June is LGBTQ+ Pride month!

But…why exactly? What is the meaning behind it?

Parents, let me tell you…

Remember when it was illegal to dress in drag? You may, or may not.

Sadly, it wasn’t that long ago.

Likely, if you weren’t part of the LGBTQ community before your kid came out to you as trans or nonbinary, you likely wouldn’t have paid much attention to the history of the Stonewall Rebellion of 1969.

In that aspect, you aren’t alone.

Being a parent of a trans kid means you’re also part of the LGBTQ+ community! And you get the privilege of learning more about the significant history of Pride month, and how trans trailblazers fought for trans rights, often at their own expense. Their brave pioneering spirits have paved the ways for our kids to more safely and confidently express themselves and live as their authentic selves in the world.

Those from the past fought hard to protect and support the rights of future generations. It’s time we learned more about this monumental time in history, and of these magnificent individuals who fought with everything they had.



Henry Gerber founded The Society for Human Rights–America’s first gay rights organization in 1924, though they were forced to disband less than a year later due to police raids and harassment, and Henry’s subsequent arrest.

The few public newsletters they were able to publish before then inspired the creation of The Daughters of Bilitis, America’s first lesbian rights organization, in September 1955.

The LGBTQ+ fight for rights continued, and into 1966, another gay rights organization called The Mattachine Society organized and publicized a “sip-in” in which members openly declared their sexuality at bars and clubs, daring staff to turn them away, and suing establishments that did just that.

Once the Commission on Human Rights ruled that gay individuals had the right to be served in bars, police raids lessened…for a while.

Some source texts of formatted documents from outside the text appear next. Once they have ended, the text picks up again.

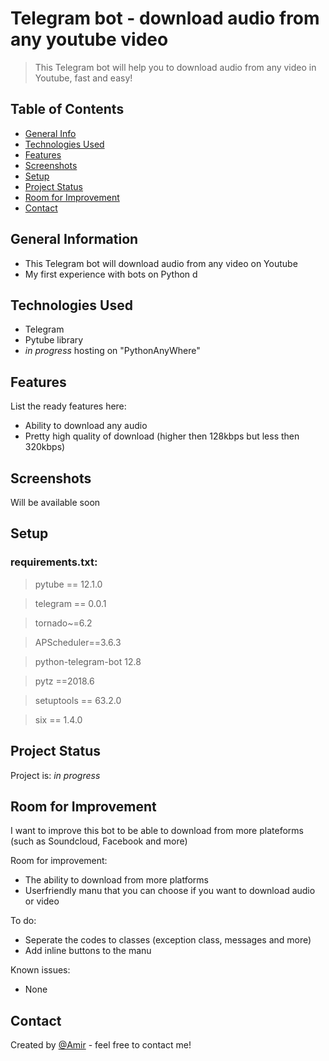 # Telegram bot - download audio from any youtube video
> This Telegram bot will help you to download audio from any video in Youtube, fast and easy!

## Table of Contents
* [General Info](#general-information)
* [Technologies Used](#technologies-used)
* [Features](#features)
* [Screenshots](#screenshots)
* [Setup](#setup)
* [Project Status](#project-status)
* [Room for Improvement](#room-for-improvement)
* [Contact](#contact)


## General Information
- This Telegram bot will download audio from any video on Youtube
- My first experience with bots on Python
d

## Technologies Used
- Telegram
- Pytube library
- _in progress_ hosting on "PythonAnyWhere"


## Features
List the ready features here:
- Ability to download any audio
- Pretty high quality of download (higher then 128kbps but less then 320kbps)


## Screenshots
Will be available soon


## Setup

### requirements.txt:

>pytube == 12.1.0

>telegram == 0.0.1

>tornado~=6.2

>APScheduler==3.6.3

>python-telegram-bot 12.8


>pytz ==2018.6

>setuptools == 63.2.0

>six == 1.4.0


## Project Status
Project is: _in progress_


## Room for Improvement
I want to improve this bot to be able to download from more plateforms (such as Soundcloud, Facebook and more)

Room for improvement:
- The ability to download from more platforms
- Userfriendly manu that you can choose if you want to download audio or video

To do:
- Seperate the codes to classes (exception class, messages and more)
- Add inline buttons to the manu

Known issues:
- None

## Contact
Created by [@Amir](https://www.linkedin.com/in/amir-peleg/)  - feel free to contact me!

L: Henry Gerber (inset) & Members of The Society for Human Rights 1924; M: Members of The Daughters of Bilitis 1959,
R: The Mattachine Society’s “sip-in”.



The Stonewall Inn, like many gay establishments, was owned by the mafia who capitalized on catering to marginalized gay clientele, and as long as they made a profit, they didn’t care much about what else was going on inside.

By June 1969, the Stonewall Inn was one of the most popular gay bars in New York City’s Greenwich Village. Like many mafia-run gay bars, Stonewall Inn cut corners by operating without a liquor license and was regularly raided by police. 

L: The front of The Stonewall Inn. R: Police and patrons near the Stonewall Inn;

Mafia owners would pay corrupt police to look the other way and also blackmailed wealthy gay patrons by threatening to ‘out’ them to their families or publicly. In turn, police would tip off mafia owners before a raid, giving them time to hide the bootleg alcohol. Police raided the Stonewall Inn an average of once per month, and they’d already been raided earlier that week.

But everything changed the morning of June 28th, 1969.

Patrons hanging out in front of the Stonewall Inn.




Though police raids and harassment had become the norm, the owners of the Stonewall Inn weren’t tipped off about this specific raid as they usually were, and police arrested 13 people after finding bootleg alcohol and people violating the state’s gender-appropriate clothing laws.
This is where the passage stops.